■ Aim of the exercise:
Set all of the entries down again precisely as they are written.

■ Source information:
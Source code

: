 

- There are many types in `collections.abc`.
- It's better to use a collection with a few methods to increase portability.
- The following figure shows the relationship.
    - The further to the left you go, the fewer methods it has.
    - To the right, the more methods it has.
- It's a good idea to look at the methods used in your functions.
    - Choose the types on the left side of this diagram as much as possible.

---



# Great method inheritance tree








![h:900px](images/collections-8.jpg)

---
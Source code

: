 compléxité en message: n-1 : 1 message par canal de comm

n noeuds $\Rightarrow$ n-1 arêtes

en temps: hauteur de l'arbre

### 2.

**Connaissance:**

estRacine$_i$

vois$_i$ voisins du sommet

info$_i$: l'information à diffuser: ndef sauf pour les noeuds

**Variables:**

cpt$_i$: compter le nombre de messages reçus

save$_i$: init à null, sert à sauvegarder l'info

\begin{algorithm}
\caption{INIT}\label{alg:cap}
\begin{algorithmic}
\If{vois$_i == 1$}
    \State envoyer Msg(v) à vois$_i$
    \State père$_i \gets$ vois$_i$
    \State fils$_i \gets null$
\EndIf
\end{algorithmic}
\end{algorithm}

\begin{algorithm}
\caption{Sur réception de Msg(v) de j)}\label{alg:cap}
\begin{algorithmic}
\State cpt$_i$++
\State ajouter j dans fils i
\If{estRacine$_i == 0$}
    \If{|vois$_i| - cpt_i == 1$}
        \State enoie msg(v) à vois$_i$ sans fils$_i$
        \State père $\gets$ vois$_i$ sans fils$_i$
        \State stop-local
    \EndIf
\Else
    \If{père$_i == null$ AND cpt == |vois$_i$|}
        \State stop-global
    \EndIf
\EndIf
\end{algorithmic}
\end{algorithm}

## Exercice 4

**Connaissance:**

■ Task solution:
Source code

: 

- There are many types in `collections.abc`.
- It's better to use a collection with a few methods to increase portability.
- The following figure shows the relationship.
    - The further to the left you go, the fewer methods it has.
    - To the right, the more methods it has.
- It's a good idea to look at the methods used in your functions.
    - Choose the types on the left side of this diagram as much as possible.

---



# Great method inheritance tree








![h:900px](images/collections-8.jpg)

---
Source code

: compléxité en message: n-1 : 1 message par canal de comm

n noeuds $\Rightarrow$ n-1 arêtes

en temps: hauteur de l'arbre

### 2.

**Connaissance:**

estRacine$_i$

vois$_i$ voisins du sommet

info$_i$: l'information à diffuser: ndef sauf pour les noeuds

**Variables:**

cpt$_i$: compter le nombre de messages reçus

save$_i$: init à null, sert à sauvegarder l'info

\begin{algorithm}
\caption{INIT}\label{alg:cap}
\begin{algorithmic}
\If{vois$_i == 1$}
    \State envoyer Msg(v) à vois$_i$
    \State père$_i \gets$ vois$_i$
    \State fils$_i \gets null$
\EndIf
\end{algorithmic}
\end{algorithm}

\begin{algorithm}
\caption{Sur réception de Msg(v) de j)}\label{alg:cap}
\begin{algorithmic}
\State cpt$_i$++
\State ajouter j dans fils i
\If{estRacine$_i == 0$}
    \If{|vois$_i| - cpt_i == 1$}
        \State enoie msg(v) à vois$_i$ sans fils$_i$
        \State père $\gets$ vois$_i$ sans fils$_i$
        \State stop-local
    \EndIf
\Else
    \If{père$_i == null$ AND cpt == |vois$_i$|}
        \State stop-global
    \EndIf
\EndIf
\end{algorithmic}
\end{algorithm}

## Exercice 4

**Connaissance:**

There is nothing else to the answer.